### DATASET CONTENT:

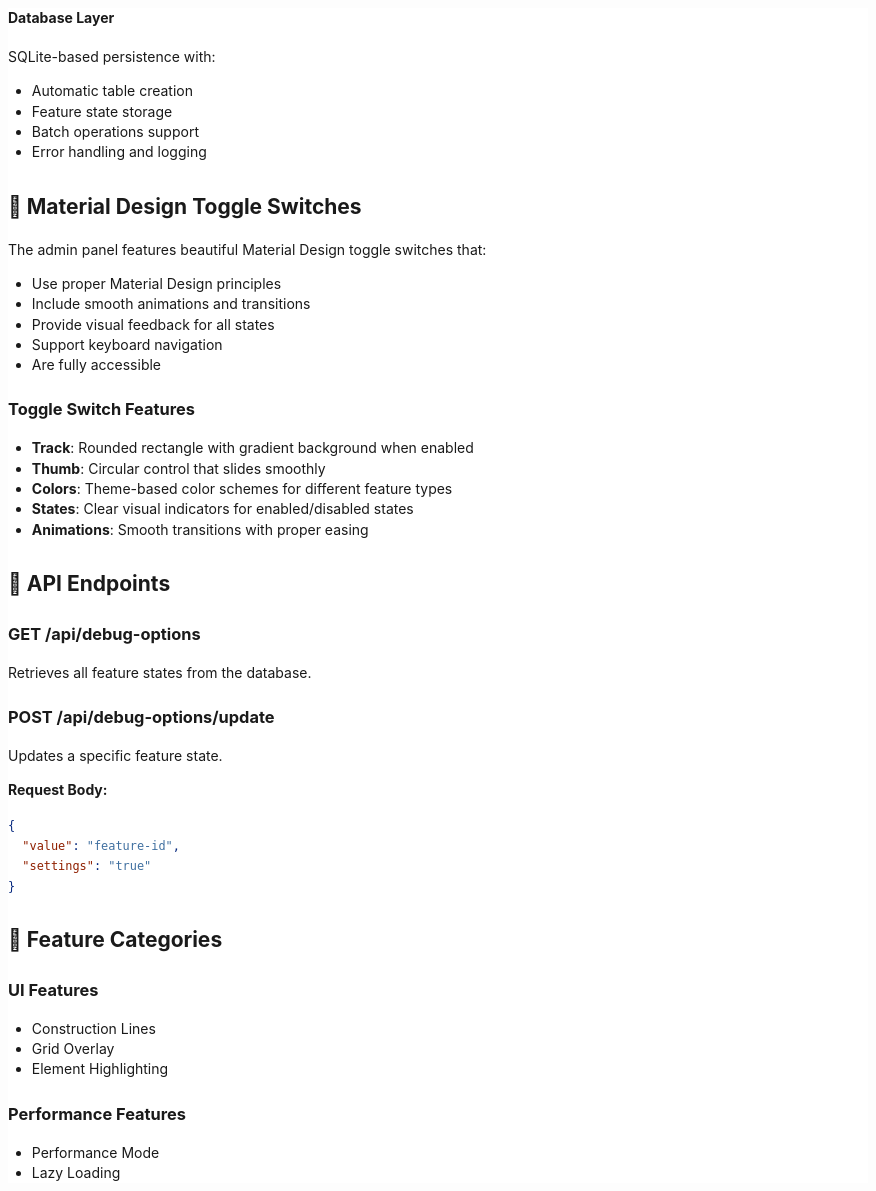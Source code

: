 #### Database Layer
SQLite-based persistence with:
- Automatic table creation
- Feature state storage
- Batch operations support
- Error handling and logging

## 🎨 Material Design Toggle Switches

The admin panel features beautiful Material Design toggle switches that:
- Use proper Material Design principles
- Include smooth animations and transitions
- Provide visual feedback for all states
- Support keyboard navigation
- Are fully accessible

### Toggle Switch Features
- **Track**: Rounded rectangle with gradient background when enabled
- **Thumb**: Circular control that slides smoothly
- **Colors**: Theme-based color schemes for different feature types
- **States**: Clear visual indicators for enabled/disabled states
- **Animations**: Smooth transitions with proper easing

## 🔧 API Endpoints

### GET /api/debug-options
Retrieves all feature states from the database.

### POST /api/debug-options/update
Updates a specific feature state.

**Request Body:**
```json
{
  "value": "feature-id",
  "settings": "true"
}
```

## 🎯 Feature Categories

### UI Features
- Construction Lines
- Grid Overlay
- Element Highlighting

### Performance Features
- Performance Mode
- Lazy Loading
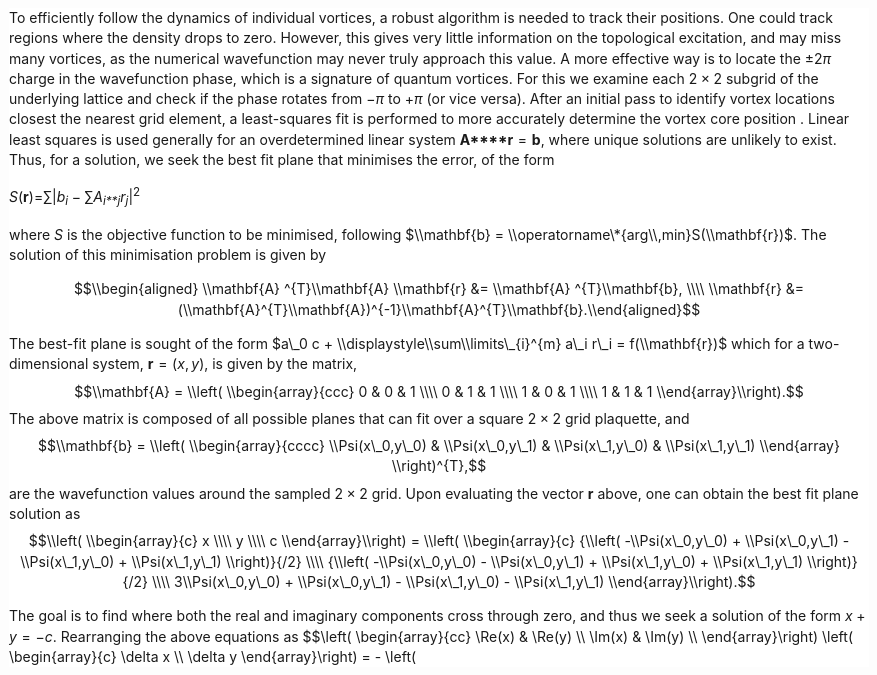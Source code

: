 To efficiently follow the dynamics of individual vortices, a robust algorithm is needed to track their positions. One could track regions where the density drops to zero. However, this gives very little information on the topological excitation, and may miss many vortices, as the numerical wavefunction may never truly approach this value. A more effective way is to locate the ±2*π* charge in the wavefunction phase, which is a signature of quantum vortices. For this we examine each 2 × 2 subgrid of the underlying lattice and check if the phase rotates from −*π* to +*π* (or vice versa). After an initial pass to identify vortex locations closest the nearest grid element, a least-squares fit is performed to more accurately determine the vortex core position . Linear least squares is used generally for an overdetermined linear system **A****r** = **b**, where unique solutions are unlikely to exist. Thus, for a solution, we seek the best fit plane that minimises the error, of the form

*S*(**r**)=∑|*b*<sub>*i*</sub> − ∑*A*<sub>*i**j*</sub>*r*<sub>*j*</sub>|<sup>2</sup>

where *S* is the objective function to be minimised, following $\\mathbf{b} = \\operatorname\*{arg\\,min}S(\\mathbf{r})$. The solution of this minimisation problem is given by

$$\\begin{aligned}
    \\mathbf{A} ^{T}\\mathbf{A} \\mathbf{r} &= \\mathbf{A} ^{T}\\mathbf{b}, \\\\
    \\mathbf{r} &= (\\mathbf{A}^{T}\\mathbf{A})^{-1}\\mathbf{A}^{T}\\mathbf{b}.\\end{aligned}$$

The best-fit plane is sought of the form $a\_0 c + \\displaystyle\\sum\\limits\_{i}^{m} a\_i r\_i = f(\\mathbf{r})$ which for a two-dimensional system, **r** = (*x*, *y*), is given by the matrix,
$$\\mathbf{A} = \\left(
    \\begin{array}{ccc}
        0 & 0 & 1 \\\\
        0 & 1 & 1 \\\\
        1 & 0 & 1 \\\\
        1 & 1 & 1
    \\end{array}\\right).$$
 The above matrix is composed of all possible planes that can fit over a square 2 × 2 grid plaquette, and
$$\\mathbf{b} = \\left(
    \\begin{array}{cccc}
        \\Psi(x\_0,y\_0) & \\Psi(x\_0,y\_1) & \\Psi(x\_1,y\_0) & \\Psi(x\_1,y\_1)
    \\end{array} \\right)^{T},$$
 are the wavefunction values around the sampled 2 × 2 grid. Upon evaluating the vector **r** above, one can obtain the best fit plane solution as
$$\\left(
    \\begin{array}{c}
        x \\\\
        y \\\\
        c
    \\end{array}\\right)
    = \\left(
    \\begin{array}{c}
        {\\left( -\\Psi(x\_0,y\_0) + \\Psi(x\_0,y\_1) - \\Psi(x\_1,y\_0) + \\Psi(x\_1,y\_1) \\right)}{/2} \\\\
        {\\left( -\\Psi(x\_0,y\_0) - \\Psi(x\_0,y\_1) + \\Psi(x\_1,y\_0) + \\Psi(x\_1,y\_1) \\right)}{/2} \\\\
        3\\Psi(x\_0,y\_0) + \\Psi(x\_0,y\_1) - \\Psi(x\_1,y\_0) - \\Psi(x\_1,y\_1)
    \\end{array}\\right).$$

The goal is to find where both the real and imaginary components cross through zero, and thus we seek a solution of the form *x* + *y* = −*c*. Rearranging the above equations as
$$\\left(
    \\begin{array}{cc}
        \\Re(x) & \\Re(y) \\\\
        \\Im(x) & \\Im(y) \\\\
    \\end{array}\\right)
    \\left(
    \\begin{array}{c}
        \\delta x \\\\
        \\delta y
    \\end{array}\\right)
    = -
    \\left(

### EXERCISE INSTRUCTIONS:
With the images removed, reproduce all the material above word for word.

### RESULT:
Source code

: #### Database Layer
SQLite-based persistence with:
- Automatic table creation
- Feature state storage
- Batch operations support
- Error handling and logging

## 🎨 Material Design Toggle Switches

The admin panel features beautiful Material Design toggle switches that:
- Use proper Material Design principles
- Include smooth animations and transitions
- Provide visual feedback for all states
- Support keyboard navigation
- Are fully accessible

### Toggle Switch Features
- **Track**: Rounded rectangle with gradient background when enabled
- **Thumb**: Circular control that slides smoothly
- **Colors**: Theme-based color schemes for different feature types
- **States**: Clear visual indicators for enabled/disabled states
- **Animations**: Smooth transitions with proper easing

## 🔧 API Endpoints

### GET /api/debug-options
Retrieves all feature states from the database.

### POST /api/debug-options/update
Updates a specific feature state.

**Request Body:**
```json
{
  "value": "feature-id",
  "settings": "true"
}
```

## 🎯 Feature Categories

### UI Features
- Construction Lines
- Grid Overlay
- Element Highlighting

### Performance Features
- Performance Mode
- Lazy Loading
Source code

: To efficiently follow the dynamics of individual vortices, a robust algorithm is needed to track their positions. One could track regions where the density drops to zero. However, this gives very little information on the topological excitation, and may miss many vortices, as the numerical wavefunction may never truly approach this value. A more effective way is to locate the ±2*π* charge in the wavefunction phase, which is a signature of quantum vortices. For this we examine each 2 × 2 subgrid of the underlying lattice and check if the phase rotates from −*π* to +*π* (or vice versa). After an initial pass to identify vortex locations closest the nearest grid element, a least-squares fit is performed to more accurately determine the vortex core position . Linear least squares is used generally for an overdetermined linear system **A****r** = **b**, where unique solutions are unlikely to exist. Thus, for a solution, we seek the best fit plane that minimises the error, of the form

*S*(**r**)=∑|*b*<sub>*i*</sub> − ∑*A*<sub>*i**j*</sub>*r*<sub>*j*</sub>|<sup>2</sup>

where *S* is the objective function to be minimised, following $\\mathbf{b} = \\operatorname\*{arg\\,min}S(\\mathbf{r})$. The solution of this minimisation problem is given by

$$\\begin{aligned}
    \\mathbf{A} ^{T}\\mathbf{A} \\mathbf{r} &= \\mathbf{A} ^{T}\\mathbf{b}, \\\\
    \\mathbf{r} &= (\\mathbf{A}^{T}\\mathbf{A})^{-1}\\mathbf{A}^{T}\\mathbf{b}.\\end{aligned}$$

The best-fit plane is sought of the form $a\_0 c + \\displaystyle\\sum\\limits\_{i}^{m} a\_i r\_i = f(\\mathbf{r})$ which for a two-dimensional system, **r** = (*x*, *y*), is given by the matrix,
$$\\mathbf{A} = \\left(
    \\begin{array}{ccc}
        0 & 0 & 1 \\\\
        0 & 1 & 1 \\\\
        1 & 0 & 1 \\\\
        1 & 1 & 1
    \\end{array}\\right).$$
 The above matrix is composed of all possible planes that can fit over a square 2 × 2 grid plaquette, and
$$\\mathbf{b} = \\left(
    \\begin{array}{cccc}
        \\Psi(x\_0,y\_0) & \\Psi(x\_0,y\_1) & \\Psi(x\_1,y\_0) & \\Psi(x\_1,y\_1)
    \\end{array} \\right)^{T},$$
 are the wavefunction values around the sampled 2 × 2 grid. Upon evaluating the vector **r** above, one can obtain the best fit plane solution as
$$\\left(
    \\begin{array}{c}
        x \\\\
        y \\\\
        c
    \\end{array}\\right)
    = \\left(
    \\begin{array}{c}
        {\\left( -\\Psi(x\_0,y\_0) + \\Psi(x\_0,y\_1) - \\Psi(x\_1,y\_0) + \\Psi(x\_1,y\_1) \\right)}{/2} \\\\
        {\\left( -\\Psi(x\_0,y\_0) - \\Psi(x\_0,y\_1) + \\Psi(x\_1,y\_0) + \\Psi(x\_1,y\_1) \\right)}{/2} \\\\
        3\\Psi(x\_0,y\_0) + \\Psi(x\_0,y\_1) - \\Psi(x\_1,y\_0) - \\Psi(x\_1,y\_1)
    \\end{array}\\right).$$

The goal is to find where both the real and imaginary components cross through zero, and thus we seek a solution of the form *x* + *y* = −*c*. Rearranging the above equations as
$$\\left(
    \\begin{array}{cc}
        \\Re(x) & \\Re(y) \\\\
        \\Im(x) & \\Im(y) \\\\
    \\end{array}\\right)
    \\left(
    \\begin{array}{c}
        \\delta x \\\\
        \\delta y
    \\end{array}\\right)
    = -
    \\left(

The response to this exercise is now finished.